Musico-Vorstände Stefan Baumann und Frauke Großmann

"Einfach ablehnen" will Stefan das Angebot des Bunkers allerdings nicht, auch weil dem Verein fast keine Wahl bleibt. Ohne neues Domizil müssten sich die Musicos andere, teure Probenräume suchen. Wenn man das Geld für die Trockenlegung und den Umbau auftreiben könnte, vielleicht durch eine Bürgschaft oder zinslosen Kredit der Stadt, sei der Bunker sogar "gar nicht mal schlecht". Denn er liegt abseits von Wohnungen, Lärmprobleme entfallen. Das Gutachten eines Architekten soll Klarheit schaffen, denn, so Stefan, "bei so einem Umbau, das zeigen Erfahrungen, ist zwischen 100.000 und einer Million alles möglich". Einen "verbindlichen Zeitplan, damit wir planen können", verlangt der Verein zunächst, der sich von der plötzlichen Geschäftigkeit des Liegenschaftsamtes "nach Jahre langer Untätigkeit" unfair unter Druck gesetzt fühlt.

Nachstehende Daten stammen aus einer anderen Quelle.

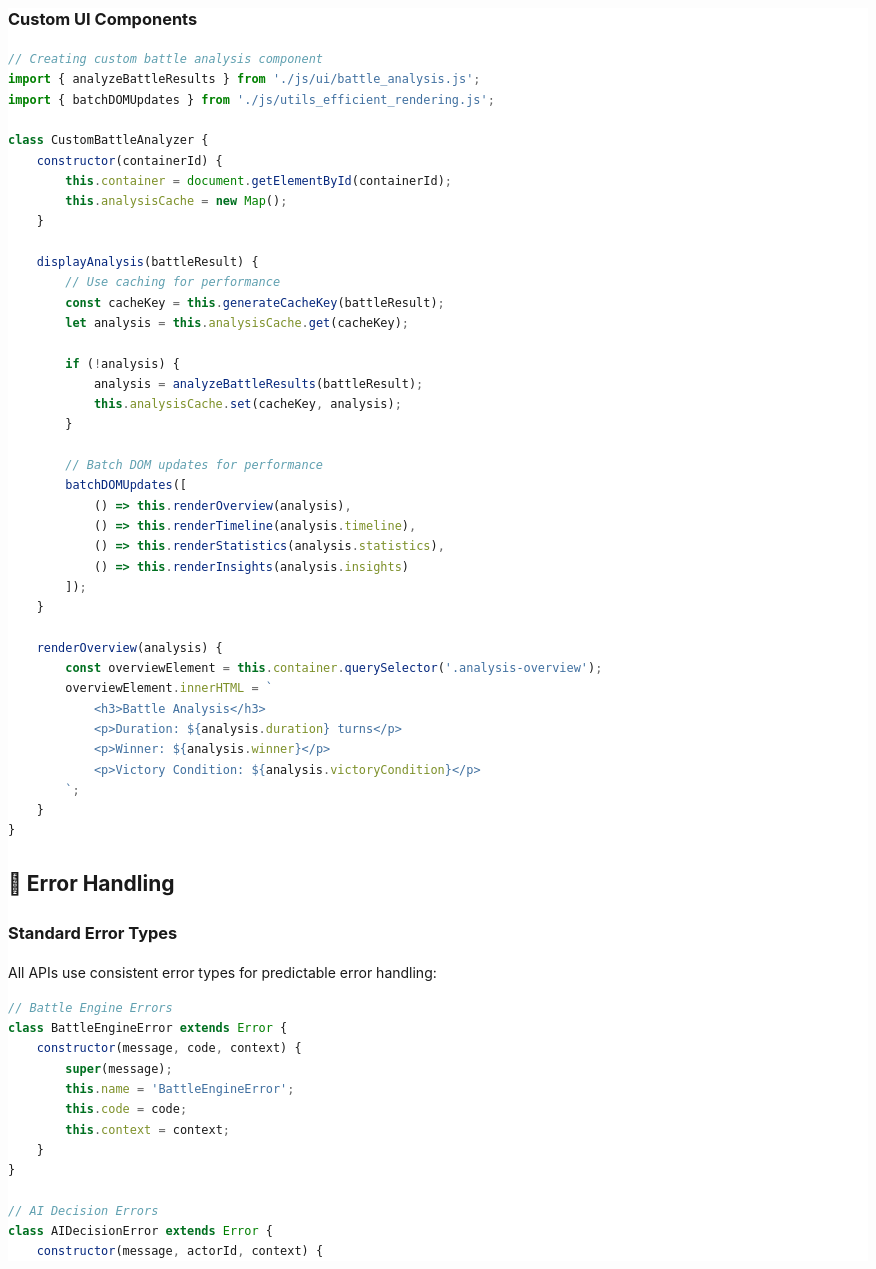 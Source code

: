 ### **Custom UI Components**

```javascript
// Creating custom battle analysis component
import { analyzeBattleResults } from './js/ui/battle_analysis.js';
import { batchDOMUpdates } from './js/utils_efficient_rendering.js';

class CustomBattleAnalyzer {
    constructor(containerId) {
        this.container = document.getElementById(containerId);
        this.analysisCache = new Map();
    }
    
    displayAnalysis(battleResult) {
        // Use caching for performance
        const cacheKey = this.generateCacheKey(battleResult);
        let analysis = this.analysisCache.get(cacheKey);
        
        if (!analysis) {
            analysis = analyzeBattleResults(battleResult);
            this.analysisCache.set(cacheKey, analysis);
        }
        
        // Batch DOM updates for performance
        batchDOMUpdates([
            () => this.renderOverview(analysis),
            () => this.renderTimeline(analysis.timeline),
            () => this.renderStatistics(analysis.statistics),
            () => this.renderInsights(analysis.insights)
        ]);
    }
    
    renderOverview(analysis) {
        const overviewElement = this.container.querySelector('.analysis-overview');
        overviewElement.innerHTML = `
            <h3>Battle Analysis</h3>
            <p>Duration: ${analysis.duration} turns</p>
            <p>Winner: ${analysis.winner}</p>
            <p>Victory Condition: ${analysis.victoryCondition}</p>
        `;
    }
}
```

## 🔧 **Error Handling**

### **Standard Error Types**

All APIs use consistent error types for predictable error handling:

```javascript
// Battle Engine Errors
class BattleEngineError extends Error {
    constructor(message, code, context) {
        super(message);
        this.name = 'BattleEngineError';
        this.code = code;
        this.context = context;
    }
}

// AI Decision Errors  
class AIDecisionError extends Error {
    constructor(message, actorId, context) {
```
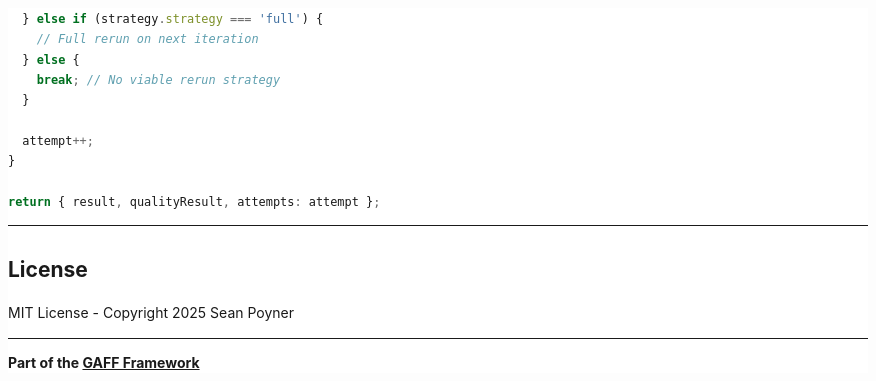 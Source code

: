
 ```typescript
  } else if (strategy.strategy === 'full') {
    // Full rerun on next iteration
  } else {
    break; // No viable rerun strategy
  }
  
  attempt++;
}

return { result, qualityResult, attempts: attempt };
```

---

## License

MIT License - Copyright 2025 Sean Poyner

---

**Part of the [GAFF Framework](https://github.com/seanpoyner/gaff)**


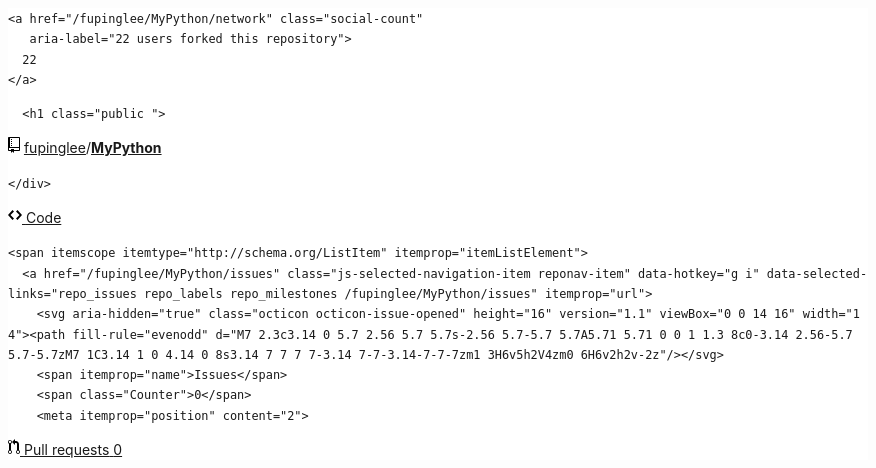     <a href="/fupinglee/MyPython/network" class="social-count"
       aria-label="22 users forked this repository">
      22
    </a>
  </li>
</ul>

      <h1 class="public ">
  <svg aria-hidden="true" class="octicon octicon-repo" height="16" version="1.1" viewBox="0 0 12 16" width="12"><path fill-rule="evenodd" d="M4 9H3V8h1v1zm0-3H3v1h1V6zm0-2H3v1h1V4zm0-2H3v1h1V2zm8-1v12c0 .55-.45 1-1 1H6v2l-1.5-1.5L3 16v-2H1c-.55 0-1-.45-1-1V1c0-.55.45-1 1-1h10c.55 0 1 .45 1 1zm-1 10H1v2h2v-1h3v1h5v-2zm0-10H2v9h9V1z"/></svg>
  <span class="author" itemprop="author"><a href="/fupinglee" class="url fn" rel="author">fupinglee</a></span><span class="path-divider">/</span><strong itemprop="name"><a href="/fupinglee/MyPython" data-pjax="#js-repo-pjax-container">MyPython</a></strong>

</h1>

    </div>
    
<nav class="reponav js-repo-nav js-sidenav-container-pjax container"
     itemscope
     itemtype="http://schema.org/BreadcrumbList"
     role="navigation"
     data-pjax="#js-repo-pjax-container">

  <span itemscope itemtype="http://schema.org/ListItem" itemprop="itemListElement">
    <a href="/fupinglee/MyPython" class="js-selected-navigation-item selected reponav-item" data-hotkey="g c" data-selected-links="repo_source repo_downloads repo_commits repo_releases repo_tags repo_branches repo_packages /fupinglee/MyPython" itemprop="url">
      <svg aria-hidden="true" class="octicon octicon-code" height="16" version="1.1" viewBox="0 0 14 16" width="14"><path fill-rule="evenodd" d="M9.5 3L8 4.5 11.5 8 8 11.5 9.5 13 14 8 9.5 3zm-5 0L0 8l4.5 5L6 11.5 2.5 8 6 4.5 4.5 3z"/></svg>
      <span itemprop="name">Code</span>
      <meta itemprop="position" content="1">
</a>  </span>

    <span itemscope itemtype="http://schema.org/ListItem" itemprop="itemListElement">
      <a href="/fupinglee/MyPython/issues" class="js-selected-navigation-item reponav-item" data-hotkey="g i" data-selected-links="repo_issues repo_labels repo_milestones /fupinglee/MyPython/issues" itemprop="url">
        <svg aria-hidden="true" class="octicon octicon-issue-opened" height="16" version="1.1" viewBox="0 0 14 16" width="14"><path fill-rule="evenodd" d="M7 2.3c3.14 0 5.7 2.56 5.7 5.7s-2.56 5.7-5.7 5.7A5.71 5.71 0 0 1 1.3 8c0-3.14 2.56-5.7 5.7-5.7zM7 1C3.14 1 0 4.14 0 8s3.14 7 7 7 7-3.14 7-7-3.14-7-7-7zm1 3H6v5h2V4zm0 6H6v2h2v-2z"/></svg>
        <span itemprop="name">Issues</span>
        <span class="Counter">0</span>
        <meta itemprop="position" content="2">
</a>    </span>

  <span itemscope itemtype="http://schema.org/ListItem" itemprop="itemListElement">
    <a href="/fupinglee/MyPython/pulls" class="js-selected-navigation-item reponav-item" data-hotkey="g p" data-selected-links="repo_pulls /fupinglee/MyPython/pulls" itemprop="url">
      <svg aria-hidden="true" class="octicon octicon-git-pull-request" height="16" version="1.1" viewBox="0 0 12 16" width="12"><path fill-rule="evenodd" d="M11 11.28V5c-.03-.78-.34-1.47-.94-2.06C9.46 2.35 8.78 2.03 8 2H7V0L4 3l3 3V4h1c.27.02.48.11.69.31.21.2.3.42.31.69v6.28A1.993 1.993 0 0 0 10 15a1.993 1.993 0 0 0 1-3.72zm-1 2.92c-.66 0-1.2-.55-1.2-1.2 0-.65.55-1.2 1.2-1.2.65 0 1.2.55 1.2 1.2 0 .65-.55 1.2-1.2 1.2zM4 3c0-1.11-.89-2-2-2a1.993 1.993 0 0 0-1 3.72v6.56A1.993 1.993 0 0 0 2 15a1.993 1.993 0 0 0 1-3.72V4.72c.59-.34 1-.98 1-1.72zm-.8 10c0 .66-.55 1.2-1.2 1.2-.65 0-1.2-.55-1.2-1.2 0-.65.55-1.2 1.2-1.2.65 0 1.2.55 1.2 1.2zM2 4.2C1.34 4.2.8 3.65.8 3c0-.65.55-1.2 1.2-1.2.65 0 1.2.55 1.2 1.2 0 .65-.55 1.2-1.2 1.2z"/></svg>
      <span itemprop="name">Pull requests</span>
      <span class="Counter">0</span>
      <meta itemprop="position" content="3">
</a>  </span>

Bei Musico schwankt man nun zwischen der dünnen Hoffnung, dass die Stadt doch noch eine geeignetere Liegenschaft anbietet, und einem kämpferischen "Trotz alledem". Von der Politik freilich fühlen sich die Musicos im Stich gelassen. Frauke: "Von Gansel haben wir nichts zu erwarten." Und die Parteien? "Da sind nur die Grünen für uns, aber das nur pro forma, weil das in ihrem Programm steht." Finstere Zeiten drohen der Subkultur also auch an der Hörn.